Le fournisseur des bières s’inclina d’un air de commisération et de condoléance, mais, en homme sûr de son fait et qui se sait indispensable, il regarda le mort en connaisseur.

— Comment monsieur veut-il cela ! En sapin, en bois de chêne simple, ou en bois de chêne doublé de plomb ? Le bois de chêne doublé de plomb est ce qu’il y a de plus comme il faut. Le corps, dit-il, a la mesure ordinaire…

Il tâta les pieds pour toiser le corps.

— Un mètre soixante-dix ! ajouta-t-il.

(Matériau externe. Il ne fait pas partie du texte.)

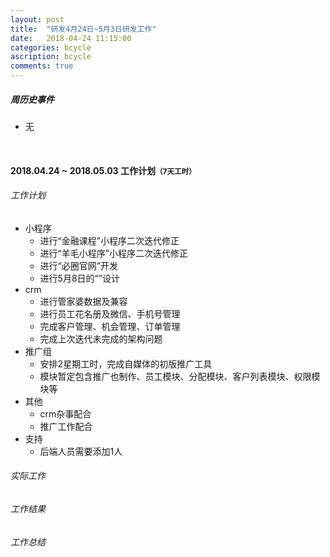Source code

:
 ```yaml
---
layout: post
title:  "研发4月24日~5月3日研发工作"
date:   2018-04-24 11:15:00
categories: bcycle
ascription: bcycle
comments: true
---
```


[collect_information]: /resource/20180322/collect_information.png "收集内容大纲"

##### 周历史事件
* 无

<br/>

#### 2018.04.24 ~ 2018.05.03 工作计划<small>**（7天工时）**</small>

###### 工作计划
* 小程序
	* 进行“金融课程”小程序二次迭代修正
	* 进行“羊毛小程序”小程序二次迭代修正
	* 进行“必圈官网”开发
	* 进行5月8日的“”设计
* crm
	* 进行管家婆数据及兼容
	* 进行员工花名册及微信、手机号管理
	* 完成客户管理、机会管理、订单管理
	* 完成上次迭代未完成的架构问题
* 推广组
	* 安排2星期工时，完成自媒体的初版推广工具
	* 模块暂定包含推广也制作、员工模块、分配模块、客户列表模块、权限模块等
* 其他
	* crm杂事配合
	* 推广工作配合
* 支持
	* 后端人员需要添加1人


###### 实际工作


###### 工作结果

###### 工作总结
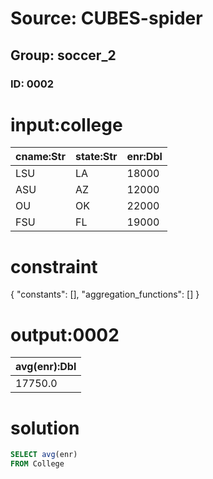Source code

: # Source: CUBES-spider
## Group: soccer_2
### ID: 0002

# input:college

| cname:Str | state:Str | enr:Dbl |
|---|---|---|
| LSU | LA | 18000 |
| ASU | AZ | 12000 |
| OU | OK | 22000 |
| FSU | FL | 19000 |

# constraint

{
  "constants": [],
  "aggregation_functions": []
}

# output:0002

| avg(enr):Dbl |
|---|
| 17750.0 |

# solution

```sql
SELECT avg(enr)
FROM College
```
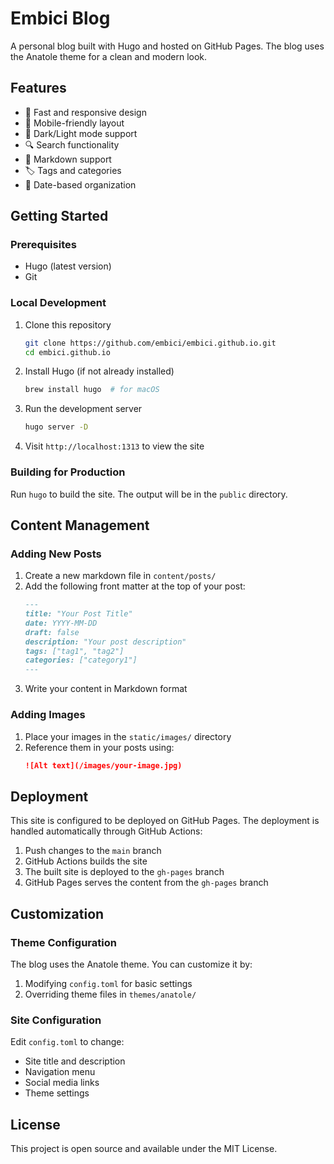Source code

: # Embici Blog

A personal blog built with Hugo and hosted on GitHub Pages. The blog uses the Anatole theme for a clean and modern look.

## Features

- 🚀 Fast and responsive design
- 📱 Mobile-friendly layout
- 🌙 Dark/Light mode support
- 🔍 Search functionality
- 📝 Markdown support
- 🏷️ Tags and categories
- 📅 Date-based organization

## Getting Started

### Prerequisites
- Hugo (latest version)
- Git

### Local Development
1. Clone this repository
   ```bash
   git clone https://github.com/embici/embici.github.io.git
   cd embici.github.io
   ```
2. Install Hugo (if not already installed)
   ```bash
   brew install hugo  # for macOS
   ```
3. Run the development server
   ```bash
   hugo server -D
   ```
4. Visit `http://localhost:1313` to view the site

### Building for Production
Run `hugo` to build the site. The output will be in the `public` directory.

## Content Management

### Adding New Posts
1. Create a new markdown file in `content/posts/`
2. Add the following front matter at the top of your post:
   ```markdown
   ---
   title: "Your Post Title"
   date: YYYY-MM-DD
   draft: false
   description: "Your post description"
   tags: ["tag1", "tag2"]
   categories: ["category1"]
   ---
   ```
3. Write your content in Markdown format

### Adding Images
1. Place your images in the `static/images/` directory
2. Reference them in your posts using:
   ```markdown
   ![Alt text](/images/your-image.jpg)
   ```

## Deployment
This site is configured to be deployed on GitHub Pages. The deployment is handled automatically through GitHub Actions:
1. Push changes to the `main` branch
2. GitHub Actions builds the site
3. The built site is deployed to the `gh-pages` branch
4. GitHub Pages serves the content from the `gh-pages` branch

## Customization

### Theme Configuration
The blog uses the Anatole theme. You can customize it by:
1. Modifying `config.toml` for basic settings
2. Overriding theme files in `themes/anatole/`

### Site Configuration
Edit `config.toml` to change:
- Site title and description
- Navigation menu
- Social media links
- Theme settings

## License
This project is open source and available under the MIT License. 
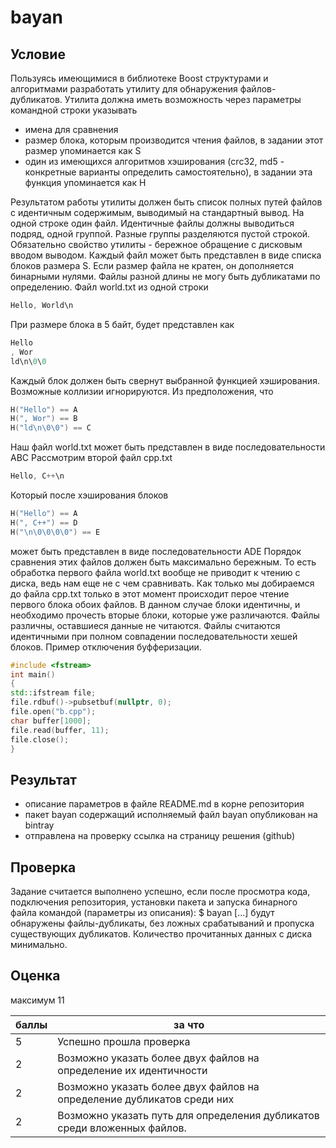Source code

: # bayan

## Условие

Пользуясь имеющимися в библиотеке Boost структурами и алгоритмами разработать утилиту для обнаружения файлов-дубликатов.
Утилита должна иметь возможность через параметры командной строки указывать

- имена для сравнения
- размер блока, которым производится чтения файлов, в задании этот размер упоминается как S
- один из имеющихся алгоритмов хэширования (crc32, md5 - конкретные варианты определить самостоятельно), в задании эта функция упоминается как H

Результатом работы утилиты должен быть список полных путей файлов с идентичным содержимым, выводимый на стандартный вывод. На одной строке один файл. Идентичные файлы должны выводиться подряд, одной группой. Разные группы разделяются пустой строкой.
Обязательно свойство утилиты - бережное обращение с дисковым вводом выводом.
Каждый файл может быть представлен в виде списка блоков размера S. Если размер файла не кратен, он дополняется бинарными нулями. Файлы разной длины не могу быть дубликатами по определению.
Файл world.txt из одной строки

```c++
Hello, World\n
```
При размере блока в 5 байт, будет представлен как
```c++
Hello
, Wor
ld\n\0\0
```
Каждый блок должен быть свернут выбранной функцией хэширования. Возможные коллизии игнорируются.
Из предположения, что

```c++
H("Hello") == A
H(", Wor") == B
H("ld\n\0\0") == C
```
Наш файл world.txt может быть представлен в виде последовательности ABC
Рассмотрим второй файл cpp.txt

```c++
Hello, C++\n
```
Который после хэширования блоков
```c++
H("Hello") == A
H(", C++") == D
H("\n\0\0\0\0") == E
```
может быть представлен в виде последовательности ADE
Порядок сравнения этих файлов должен быть максимально бережным. То есть обработка первого файла world.txt вообще не приводит к чтению с диска, ведь нам еще не с чем сравнивать. Как только мы добираемся до файла cpp.txt только в этот момент происходит перое чтение первого блока обоих файлов. В данном случае блоки идентичны, и необходимо прочесть вторые блоки, которые уже различаются. Файлы различны, оставшиеся данные не читаются.
Файлы считаются идентичными при полном совпадении последовательности хешей блоков.
Пример отключения буфферизации.

```c++
#include <fstream>
int main()
{
std::ifstream file;
file.rdbuf()->pubsetbuf(nullptr, 0);
file.open("b.cpp");
char buffer[1000];
file.read(buffer, 11);
file.close();
}
```
## Результат

- описание параметров в файле README.md в корне репозитория
- пакет bayan содержащий исполняемый файл bayan опубликован на bintray
- отправлена на проверку ссылка на страницу решения (github)

## Проверка

Задание считается выполнено успешно, если после просмотра кода, подключения репозитория, установки пакета и запуска бинарного файла командой (параметры из описания):
$ bayan [...]
будут обнаружены файлы-дубликаты, без ложных срабатываний и пропуска существующих дубликатов.
Количество прочитанных данных с диска минимально.

## Оценка

максимум 11

| баллы | за что |
| ----- | ------ |
| 5 | Успешно прошла проверка |
| 2 | Возможно указать более двух файлов на определение их идентичности |
| 2 | Возможно указать более двух файлов на определение дубликатов среди них |
| 2 | Возможно указать путь для определения дубликатов среди вложенных файлов. |
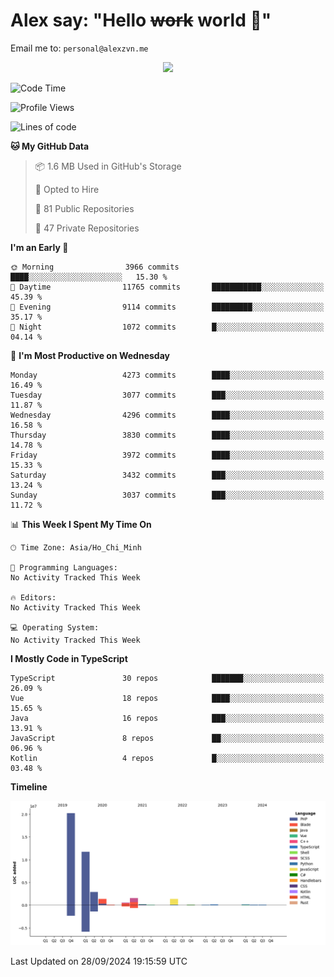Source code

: # Alex say: "Hello ~~work~~ world 🐾"
Email me to: `personal@alexzvn.me`


<p align=center>
  <a href="https://skillicons.dev">
    <img src="https://skillicons.dev/icons?i=ts,js,php,nodejs,bun,vue,nuxt,react,svelte,tauri,laravel,rust,mongodb,docker,electron,redis,rabbitmq,tailwind,git,cloudflare,elysia,mysql,nginx,rollupjs,sentry,ubuntu,yarn,html,css,vite" />
  </a>
</p>

<!--START_SECTION:waka-->
![Code Time](http://img.shields.io/badge/Code%20Time-1%2C066%20hrs%2055%20mins-blue)

![Profile Views](http://img.shields.io/badge/Profile%20Views-1-blue)

![Lines of code](https://img.shields.io/badge/From%20Hello%20World%20I%27ve%20Written-40.6%20million%20lines%20of%20code-blue)

**🐱 My GitHub Data** 

> 📦 1.6 MB Used in GitHub's Storage 
 > 
> 💼 Opted to Hire
 > 
> 📜 81 Public Repositories 
 > 
> 🔑 47 Private Repositories 
 > 
**I'm an Early 🐤** 

```text
🌞 Morning                3966 commits        ████░░░░░░░░░░░░░░░░░░░░░   15.30 % 
🌆 Daytime                11765 commits       ███████████░░░░░░░░░░░░░░   45.39 % 
🌃 Evening                9114 commits        █████████░░░░░░░░░░░░░░░░   35.17 % 
🌙 Night                  1072 commits        █░░░░░░░░░░░░░░░░░░░░░░░░   04.14 % 
```
📅 **I'm Most Productive on Wednesday** 

```text
Monday                   4273 commits        ████░░░░░░░░░░░░░░░░░░░░░   16.49 % 
Tuesday                  3077 commits        ███░░░░░░░░░░░░░░░░░░░░░░   11.87 % 
Wednesday                4296 commits        ████░░░░░░░░░░░░░░░░░░░░░   16.58 % 
Thursday                 3830 commits        ████░░░░░░░░░░░░░░░░░░░░░   14.78 % 
Friday                   3972 commits        ████░░░░░░░░░░░░░░░░░░░░░   15.33 % 
Saturday                 3432 commits        ███░░░░░░░░░░░░░░░░░░░░░░   13.24 % 
Sunday                   3037 commits        ███░░░░░░░░░░░░░░░░░░░░░░   11.72 % 
```


📊 **This Week I Spent My Time On** 

```text
🕑︎ Time Zone: Asia/Ho_Chi_Minh

💬 Programming Languages: 
No Activity Tracked This Week

🔥 Editors: 
No Activity Tracked This Week

💻 Operating System: 
No Activity Tracked This Week
```

**I Mostly Code in TypeScript** 

```text
TypeScript               30 repos            ███████░░░░░░░░░░░░░░░░░░   26.09 % 
Vue                      18 repos            ████░░░░░░░░░░░░░░░░░░░░░   15.65 % 
Java                     16 repos            ███░░░░░░░░░░░░░░░░░░░░░░   13.91 % 
JavaScript               8 repos             ██░░░░░░░░░░░░░░░░░░░░░░░   06.96 % 
Kotlin                   4 repos             █░░░░░░░░░░░░░░░░░░░░░░░░   03.48 % 
```



**Timeline**

![Lines of Code chart](https://raw.githubusercontent.com/alexzvn/alexzvn/main/assets/bar_graph.png)


 Last Updated on 28/09/2024 19:15:59 UTC
<!--END_SECTION:waka-->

Monsieur pense sans doute à commander le service funèbre à l’église ?

Schmucke jeta sur cet homme des regards comme en ont les fous avant de faire un mauvais coup.

— Monsieur, vous devriez, dit la Sauvage, prendre quelqu’un qui s’occuperait de tous ces détails-là pour vous.

— Oui… dit enfin la victime.

— Voulez-vous que j’aille vous chercher monsieur Tabareau, car vous allez avoir bien des affaires sur les bras ? Monsieur Tabareau, voyez-vous, c’est le plus honnête homme du quartier.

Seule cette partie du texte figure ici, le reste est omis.